A culture rebuilt through safety
In 2022, the team faced an even greater challenge when safety violations in the shared Unit Operations Lab came to light. Due to lapses in protocol following the pandemic and over a year of lab inactivity, the team’s access was suspended until they could demonstrate a renewed commitment to lab safety. After months refocusing and rebuilding trust with administration, appointing a dedicated safety lead, rewriting standard operating procedures and taking lab safety courses, the team rebuilt a culture where every team member became an advocate for safety. These practices laid a new foundation that continues to shape the team today.
Part of the urgency behind the team’s rapid turnaround stemmed from an ambitious plan to bring two cars—a pressure car and a zinc-air battery car—to the 2023 Regionals. The team was finally permitted to reenter the lab just two weeks before the competition; at the time neither car’s chemistry was functioning. The team entered a period of intense collaboration and troubleshooting. In a remarkable feat, both cars were made fully operational and brought to McGill University for Regionals, where they competed against seven other cars. Despite unexpected challenges with the competition floor—specifically, a thin plastic tarp that disrupted the pressure car’s performance—the team secured second and fourth place finishes with the battery and pressure cars, respectively.

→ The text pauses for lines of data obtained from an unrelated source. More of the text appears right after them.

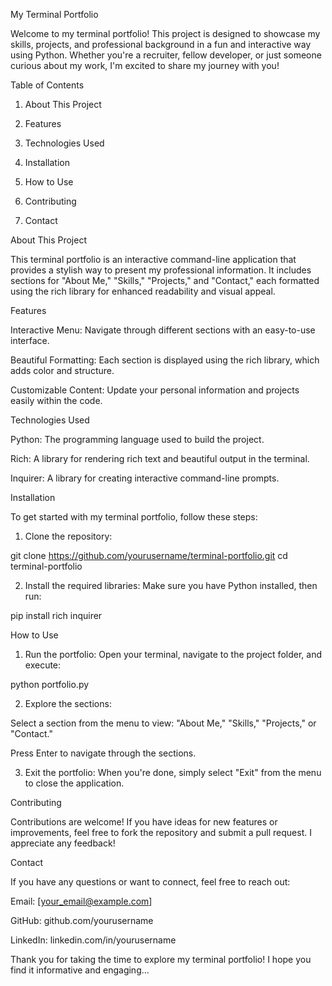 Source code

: My Terminal Portfolio

Welcome to my terminal portfolio! This project is designed to showcase my skills, projects, and professional background in a fun and interactive way using Python. Whether you're a recruiter, fellow developer, or just someone curious about my work, I'm excited to share my journey with you!

Table of Contents

1. About This Project


2. Features


3. Technologies Used


4. Installation


5. How to Use


6. Contributing


7. Contact



About This Project

This terminal portfolio is an interactive command-line application that provides a stylish way to present my professional information. It includes sections for "About Me," "Skills," "Projects," and "Contact," each formatted using the rich library for enhanced readability and visual appeal.

Features

Interactive Menu: Navigate through different sections with an easy-to-use interface.

Beautiful Formatting: Each section is displayed using the rich library, which adds color and structure.

Customizable Content: Update your personal information and projects easily within the code.


Technologies Used

Python: The programming language used to build the project.

Rich: A library for rendering rich text and beautiful output in the terminal.

Inquirer: A library for creating interactive command-line prompts.


Installation

To get started with my terminal portfolio, follow these steps:

1. Clone the repository:

git clone https://github.com/yourusername/terminal-portfolio.git
cd terminal-portfolio


2. Install the required libraries: Make sure you have Python installed, then run:

pip install rich inquirer



How to Use

1. Run the portfolio: Open your terminal, navigate to the project folder, and execute:

python portfolio.py


2. Explore the sections:

Select a section from the menu to view: "About Me," "Skills," "Projects," or "Contact."

Press Enter to navigate through the sections.



3. Exit the portfolio: When you're done, simply select "Exit" from the menu to close the application.



Contributing

Contributions are welcome! If you have ideas for new features or improvements, feel free to fork the repository and submit a pull request. I appreciate any feedback!

Contact

If you have any questions or want to connect, feel free to reach out:

Email: [your_email@example.com]

GitHub: github.com/yourusername

LinkedIn: linkedin.com/in/yourusername


Thank you for taking the time to explore my terminal portfolio! I hope you find it informative and engaging...
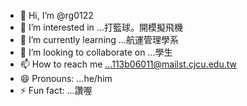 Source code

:- 👋 Hi, I’m @rg0122
- 👀 I’m interested in ...打籃球。開模擬飛機
- 🌱 I’m currently learning ...航運管理學系
- 💞️ I’m looking to collaborate on ...學生
- 📫 How to reach me ...113b06011@mailst.cjcu.edu.tw
- 😄 Pronouns: ...he/him
- ⚡ Fun fact: ...讚喔

<!---
rg0122/rg0122 is a ✨ special ✨ repository because its `README.md` (this file) appears on your GitHub profile.
You can click the Preview link to take a look at your changes.
--->
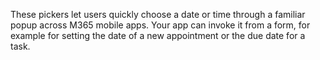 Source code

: These pickers let users quickly choose a date or time through a familiar popup across M365 mobile apps. Your app can invoke it from a form, for example for setting the date of a new appointment or the due date for a task.
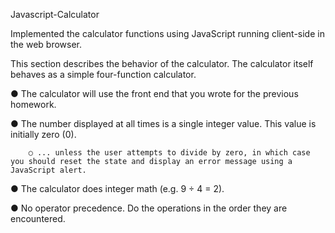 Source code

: Javascript-Calculator

Implemented the calculator functions using JavaScript running client-side in the web browser.

This section describes the behavior of the calculator. The calculator itself behaves as a simple four-function calculator.

● The calculator will use the front end that you wrote for the previous homework.

● The number displayed at all times is a single integer value. This value is initially zero (0).

		○ ... unless the user attempts to divide by zero, in which case you should reset the state and display an error message using a JavaScript alert.

● The calculator does integer math (e.g. 9 ÷ 4 = 2).

● No operator precedence. Do the operations in the order they are encountered.

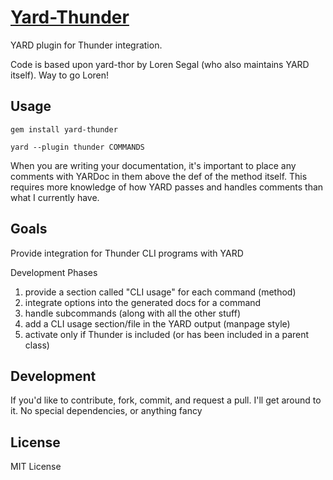 [Yard-Thunder](http://stevenkaras.github.com/yard-thunder)
=======
YARD plugin for Thunder integration.

Code is based upon yard-thor by Loren Segal (who also maintains YARD itself). Way to go Loren!

Usage
-----

    gem install yard-thunder

    yard --plugin thunder COMMANDS

When you are writing your documentation, it's important to place any comments with YARDoc in them above the def of the method itself. This requires more knowledge of how YARD passes and handles comments than what I currently have.

Goals
-----
Provide integration for Thunder CLI programs with YARD

Development Phases

1. provide a section called "CLI usage" for each command (method)
2. integrate options into the generated docs for a command
3. handle subcommands (along with all the other stuff)
4. add a CLI usage section/file in the YARD output (manpage style)
5. activate only if Thunder is included (or has been included in a parent class)

Development
-----------
If you'd like to contribute, fork, commit, and request a pull. I'll get around to it. No special dependencies, or anything fancy

License
-------
MIT License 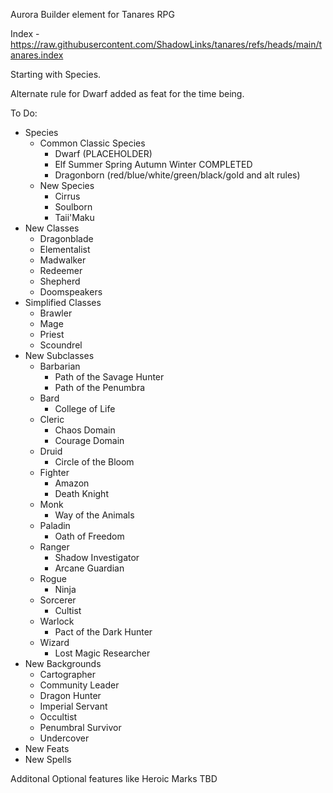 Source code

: Aurora Builder element for Tanares RPG

Index -  https://raw.githubusercontent.com/ShadowLinks/tanares/refs/heads/main/tanares.index

Starting with Species.

Alternate rule for Dwarf added as feat for the time being.

To Do:
- Species
    - Common Classic Species
        - Dwarf (PLACEHOLDER)
        - Elf Summer Spring Autumn Winter COMPLETED
        - Dragonborn (red/blue/white/green/black/gold and alt rules)
    - New Species
        - Cirrus
        - Soulborn
        - Taii'Maku
- New Classes
    - Dragonblade
    - Elementalist
    - Madwalker
    - Redeemer
    - Shepherd
    - Doomspeakers
- Simplified Classes
    - Brawler
    - Mage
    - Priest
    - Scoundrel
- New Subclasses
    - Barbarian
        - Path of the Savage Hunter
        - Path of the Penumbra
    - Bard
        - College of Life
    - Cleric
        - Chaos Domain
        - Courage Domain
    - Druid
        - Circle of the Bloom
    - Fighter
        - Amazon
        - Death Knight
    - Monk
        - Way of the Animals
    - Paladin
        - Oath of Freedom
    - Ranger
        - Shadow Investigator
        - Arcane Guardian
    - Rogue
        - Ninja
    - Sorcerer
        - Cultist
    - Warlock
        - Pact of the Dark Hunter
    - Wizard
        - Lost Magic Researcher
- New Backgrounds
    - Cartographer
    - Community Leader
    - Dragon Hunter
    - Imperial Servant
    - Occultist
    - Penumbral Survivor
    - Undercover
- New Feats
- New Spells

Additonal Optional features like Heroic Marks TBD
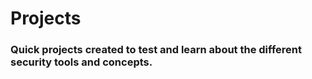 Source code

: # Projects
### Quick projects created to test and learn about the different security tools and concepts.
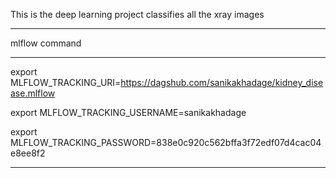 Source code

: This is the deep learning project classifies all the xray images

****
mlflow command
*****
 export MLFLOW_TRACKING_URI=https://dagshub.com/sanikakhadage/kidney_disease.mlflow

 export MLFLOW_TRACKING_USERNAME=sanikakhadage

 export MLFLOW_TRACKING_PASSWORD=838e0c920c562bffa3f72edf07d4cac04e8ee8f2
***** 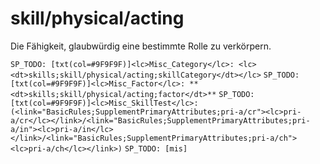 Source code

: # skill/physical/acting

Die Fähigkeit, glaubwürdig eine bestimmte Rolle zu verkörpern.

`SP_TODO: [txt(col=#9F9F9F)]<lc>Misc_Category</lc>: <lc><dt>skills;skill/physical/acting;skillCategory</dt></lc>`
`SP_TODO: [txt(col=#9F9F9F)]<lc>Misc_Factor</lc>: **<dt>skills;skill/physical/acting;factor</dt>**`
`SP_TODO: [txt(col=#9F9F9F)]<lc>Misc_SkillTest</lc>: (<link="BasicRules;SupplementPrimaryAttributes;pri-a/cr"><lc>pri-a/cr</lc></link>/<link="BasicRules;SupplementPrimaryAttributes;pri-a/in"><lc>pri-a/in</lc></link>/<link="BasicRules;SupplementPrimaryAttributes;pri-a/ch"><lc>pri-a/ch</lc></link>)`
`SP_TODO: [mis]` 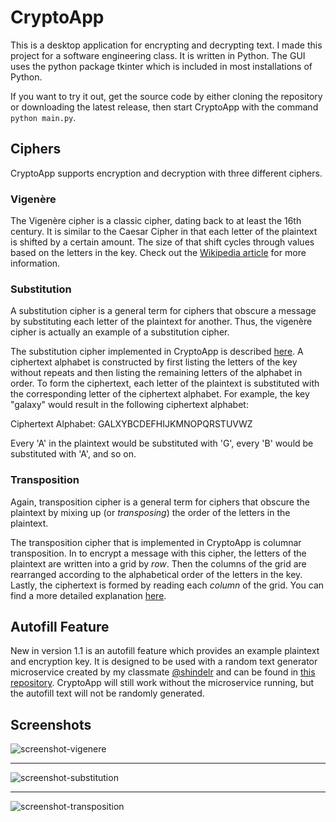 # CryptoApp

This is a desktop application for encrypting and 
decrypting text.  I made this project for a software 
engineering class.  It is written in Python.  The GUI
uses the python package tkinter which is included in most
installations of Python.

If you want to try it out, get the source code by either
cloning the repository or downloading the latest release, then
start CryptoApp with the command `python main.py`.

## Ciphers

CryptoApp supports encryption and decryption with three different ciphers.

### Vigenère
The Vigenère cipher is a classic cipher, dating back to at least the 
16th century. It is similar to the Caesar Cipher in that each letter of
the plaintext is shifted by a certain amount. The size of that shift
cycles through values based on the letters in the key. Check out the
[Wikipedia article](https://en.wikipedia.org/wiki/Vigen%C3%A8re_cipher)
for more information.

### Substitution
A substitution cipher is a general term for ciphers that obscure a message
by substituting each letter of the plaintext for another. Thus, the 
vigenère cipher is actually an example of a substitution cipher.

The substitution cipher implemented in CryptoApp is described 
[here](https://en.wikipedia.org/wiki/Substitution_cipher#Simple). A
ciphertext alphabet is constructed by first listing the letters of
the key without repeats and then listing the remaining letters 
of the alphabet in order. To form the ciphertext, each letter of the 
plaintext is substituted with the corresponding letter of the ciphertext
alphabet. For example, the key "galaxy" would result in the following 
ciphertext alphabet:

Ciphertext Alphabet: GALXYBCDEFHIJKMNOPQRSTUVWZ

Every 'A' in the plaintext would be substituted with 'G', every 'B' would 
be substituted with 'A', and so on.

### Transposition

Again, transposition cipher is a general term for ciphers that obscure
the plaintext by mixing up (or *transposing*) the order of the letters
in the plaintext.

The transposition cipher that is implemented in CryptoApp is columnar
transposition.  In to encrypt a message with this cipher, the letters 
of the plaintext are written into a grid by *row*. Then the columns of 
the grid are rearranged according to the alphabetical order of the letters 
in the key. Lastly, the ciphertext is formed by reading each *column* 
of the grid. You can find a more detailed explanation 
[here](https://en.wikipedia.org/wiki/Transposition_cipher#Columnar_transposition).

## Autofill Feature
New in version 1.1 is an autofill feature which provides 
an example plaintext and encryption key.  It is designed 
to be used with a random text generator microservice created by my 
classmate [@shindelr](https://github.com/shindelr) and can be found in 
[this repository](https://github.com/shindelr/Random-Text-Generator).
CryptoApp will still work without the microservice running, but
the autofill text will not be randomly generated.

## Screenshots

![screenshot-vigenere](https://github.com/user-attachments/assets/6059d46c-07b6-49f3-83db-f31d4d377e66)

---

![screenshot-substitution](https://github.com/user-attachments/assets/ee88259c-6097-4eff-9dbb-fcf4a4095de6)

---

![screenshot-transposition](https://github.com/user-attachments/assets/47927475-cdcc-4e5d-bd20-432d8e9dc1d5)






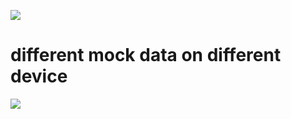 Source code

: ![](https://github.com/paymon123/kotlin-MVP-animations/blob/master/app/klover_demo.gif)

# different mock data on different device
![](https://github.com/paymon123/kotlin-MVP-animations/blob/master/app/additional_demo.gif)
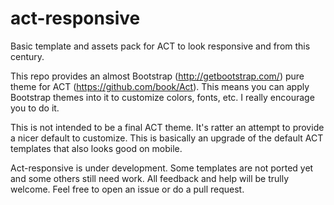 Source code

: act-responsive
==============

Basic template and assets pack for ACT to look responsive and from this century.

This repo provides an almost Bootstrap (http://getbootstrap.com/) pure theme for ACT (https://github.com/book/Act). This means you can apply Bootstrap themes into it to customize colors, fonts, etc. I really encourage you to do it.

This is not intended to be a final ACT theme. It's ratter an attempt to provide a nicer default to customize. This is basically an upgrade of the default ACT templates that also looks good on mobile.

Act-responsive is under development. Some templates are not ported yet and some others still need work. All feedback and help will be trully welcome. Feel free to open an issue or do a pull request.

The following years brought other challenges, but the team’s revitalized safety culture and focus on collaboration positioned them for sustained success. After some shifts in team leadership, ChemE Car rebuilt relationships with department administration, strengthened internal bonds through frequent team socials, and reinvigorated its culture of peer mentorship and learning.

Comeback
Two years later, ChemE Car’s transformation is undeniable. The team is not only winning competitions, but also cultivating a spirit of enthusiasm and mutual respect that permeates every meeting and event. At club fairs and information sessions, team members light up as they share stories about their ChemE Car experience and community. Beyond the trophies, it’s these moments—the camaraderie, the growth, the problem-solving under pressure—that define one of the most successful teams in ChemE Car history. At its heart, ChemE Car at Cornell is about more than chemically powered vehicles. It’s about building a community of innovators, leaders, and collaborators who grow together through challenge, discovery and shared purpose.